Mis à jour le 29 mai, 2016

Un ange passe. L’avez-vous vu ? Non, seulement senti, sinon sur l’écran de cinéma. Aux anges du cinéma hollywoodien, façon La Vie est belle (It’s a Wonderful Life, Frank Capra, 1946) répond celui des Ailes du désir (Der Himmel über Berlin, Wim Wenders, 1987). Dans les deux cas, un même désir de mouvement, une vision qui se confond avec l’omniscience. Mais là où l’ange de Capra fonctionnait à la manière d’un sympathique deus ex machina, celui de Wenders pousse son périple jusqu’à perdre ses ailes. Les fêtes de fin d’année, bon prétexte pour (re)découvrir l’une des plus audacieuses représentations angéliques de l’histoire du cinéma.

Topographie céleste

Des cieux au sol, des nuages aux terrains vagues, de l’arbre originel aux murs de béton. Périple vers l’intérieur que décrivent Wenders et l’écrivain Peter Handke. Les anges se meuvent au-dessus de Berlin, parcourent les rues, cherchent à déterminer les errances solitaires à travers les multiples possibilités de l’action. Les voix s’enchevêtrent en une chorale de pensées que captent les individus ailés. Gens de passage, gens du moment, gens de l’universel et de l’infini. Que leurs manque-t-il ? Une carnation, un ancrage définitif sur une terre dont ils ne connaissent que l’esprit et non la matière. Voilà ce que désire Damiel (Bruno Ganz) tombé amoureux de la trapéziste Marion (Solveig Dommartin). L’amour, mais pas seulement. Retourner sur ses pas, éprouver les traces qu’un rapide survol ne pouvait que feindre. Complexité et limites de la nature divine qui à la même époque travaillaient l’œuvre de Martin Scorsese avec La Dernière tentation du Christ (The Last Temptation of Christ, 1988). L’ange passe mais voudrait s’arrêter, prendre le temps d’observer, de toucher et comprendre les enveloppes mortelles qui balisent son chemin. S’échapper du noir et blanc idéel pour enfin atteindre les couleurs de la vie réelle (magnifique travail du chef-opérateur Henri Alekan).

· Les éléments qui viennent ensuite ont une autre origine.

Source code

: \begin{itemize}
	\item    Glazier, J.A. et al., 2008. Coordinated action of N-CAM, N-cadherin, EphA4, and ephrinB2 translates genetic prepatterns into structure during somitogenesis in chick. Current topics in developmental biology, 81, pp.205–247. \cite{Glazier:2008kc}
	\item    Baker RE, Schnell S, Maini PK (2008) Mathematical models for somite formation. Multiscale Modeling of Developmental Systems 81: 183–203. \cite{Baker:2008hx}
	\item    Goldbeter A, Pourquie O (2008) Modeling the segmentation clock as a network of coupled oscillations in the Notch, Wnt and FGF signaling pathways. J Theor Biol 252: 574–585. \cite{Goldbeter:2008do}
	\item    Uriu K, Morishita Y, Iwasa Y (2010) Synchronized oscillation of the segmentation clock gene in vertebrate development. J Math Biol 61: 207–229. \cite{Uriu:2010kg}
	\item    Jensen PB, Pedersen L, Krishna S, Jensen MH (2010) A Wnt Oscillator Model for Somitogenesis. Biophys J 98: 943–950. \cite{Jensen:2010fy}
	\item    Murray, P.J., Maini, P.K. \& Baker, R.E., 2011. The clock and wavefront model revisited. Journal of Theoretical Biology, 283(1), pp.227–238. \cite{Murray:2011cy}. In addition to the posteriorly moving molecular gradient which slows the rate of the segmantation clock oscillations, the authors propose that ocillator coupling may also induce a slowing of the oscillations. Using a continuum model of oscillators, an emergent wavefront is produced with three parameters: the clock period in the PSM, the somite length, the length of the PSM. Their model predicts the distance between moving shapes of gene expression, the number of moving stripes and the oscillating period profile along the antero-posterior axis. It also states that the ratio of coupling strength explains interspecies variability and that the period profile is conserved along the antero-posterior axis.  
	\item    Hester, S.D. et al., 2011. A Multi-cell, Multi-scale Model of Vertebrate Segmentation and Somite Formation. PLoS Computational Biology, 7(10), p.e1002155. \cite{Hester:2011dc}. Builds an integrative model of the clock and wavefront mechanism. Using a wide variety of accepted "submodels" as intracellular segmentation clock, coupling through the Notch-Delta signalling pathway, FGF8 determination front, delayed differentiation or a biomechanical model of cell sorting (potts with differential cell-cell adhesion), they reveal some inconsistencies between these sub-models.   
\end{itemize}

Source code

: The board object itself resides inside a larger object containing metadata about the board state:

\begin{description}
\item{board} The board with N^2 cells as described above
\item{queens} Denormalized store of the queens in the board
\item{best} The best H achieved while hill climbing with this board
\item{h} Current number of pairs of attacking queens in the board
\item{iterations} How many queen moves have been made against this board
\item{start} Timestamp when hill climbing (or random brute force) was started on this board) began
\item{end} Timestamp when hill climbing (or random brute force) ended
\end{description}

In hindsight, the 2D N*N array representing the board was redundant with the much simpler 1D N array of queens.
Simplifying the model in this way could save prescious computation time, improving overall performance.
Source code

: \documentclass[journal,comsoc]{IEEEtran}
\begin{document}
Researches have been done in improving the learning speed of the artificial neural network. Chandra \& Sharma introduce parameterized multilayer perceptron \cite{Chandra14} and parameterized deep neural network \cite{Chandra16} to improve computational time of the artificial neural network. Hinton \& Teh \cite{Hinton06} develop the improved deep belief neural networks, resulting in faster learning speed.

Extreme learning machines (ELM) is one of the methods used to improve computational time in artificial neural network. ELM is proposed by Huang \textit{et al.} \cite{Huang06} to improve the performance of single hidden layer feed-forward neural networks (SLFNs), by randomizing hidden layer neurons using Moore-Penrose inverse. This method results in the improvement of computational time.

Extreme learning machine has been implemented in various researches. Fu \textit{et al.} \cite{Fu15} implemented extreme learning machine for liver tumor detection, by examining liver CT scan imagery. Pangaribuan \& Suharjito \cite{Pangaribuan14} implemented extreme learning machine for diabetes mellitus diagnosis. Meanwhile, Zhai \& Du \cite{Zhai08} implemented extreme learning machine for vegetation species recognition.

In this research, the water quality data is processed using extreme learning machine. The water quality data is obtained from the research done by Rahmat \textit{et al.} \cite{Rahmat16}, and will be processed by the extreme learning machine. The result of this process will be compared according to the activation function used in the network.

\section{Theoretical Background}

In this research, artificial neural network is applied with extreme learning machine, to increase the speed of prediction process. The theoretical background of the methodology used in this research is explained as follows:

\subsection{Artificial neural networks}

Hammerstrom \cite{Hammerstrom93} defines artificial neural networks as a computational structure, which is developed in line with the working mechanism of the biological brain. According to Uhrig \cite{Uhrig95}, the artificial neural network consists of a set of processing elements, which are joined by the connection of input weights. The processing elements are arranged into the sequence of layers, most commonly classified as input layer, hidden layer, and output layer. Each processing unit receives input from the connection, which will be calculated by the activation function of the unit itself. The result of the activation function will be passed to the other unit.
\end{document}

Attraction à double sens : celle qui saisit le cœur e(s)t celle qui rattache le corps à la terre. Sous le chapiteau ou sur le plateau, l’artiste ne peut désigner le ciel que par l’intermédiaire d’un outillage : caméra, cordes, barreau de bois, rails de métal.

Un univers d’images

L’ange apparaît par transparence. Son essence se confond avec celle de l’image, son regard avec l’objectif de la caméra. Subjectivité éminemment cinématographique. Il est un passeur, celui qui traverse les frontières, qui relie le champ et le hors-champ, l’est et l’ouest, le in et le off. Vertige et délice de la Chute qui s’illustre à travers une mise en abyme généralisée. Basculement chromatique, film dans le film et jeu dans le jeu (Peter Falk dans son propre rôle, les performances live de Nick Cave) en sont les premiers symptômes. À ceux-ci s’ajoute le rythme soutenu d’un montage sequence ou l’enchevêtrement de régimes d’images. Par le truchement d’archives, ou à travers l’anecdote d’un tournage, le passé réfléchit un présent tendu vers un avenir à (re)construire. Deux ans plus tard, le mur de Berlin s’effondrera, évènement que prévient l’utilisation d’images d’archives. Celles-ci répondent aux prises de vue réelles, convoquent l’intime et l’historique au sein d’un même cadre spatio-temporel. Brouillage des pistes, jouissance de la perte et des rencontres incongrues : Philip Marlow dialogue avec Albert Camus, les années de guerre font écho aux troubles politiques du contemporain. Au creux des images et de leurs échanges, l’identité nationale prend la forme d’un questionnement existentiel.

Ultime interrogation que résout l’étreinte attendue. Damiel et Marion sont des réponses, un début et une fin. En attendant le prochain passage de l’ange.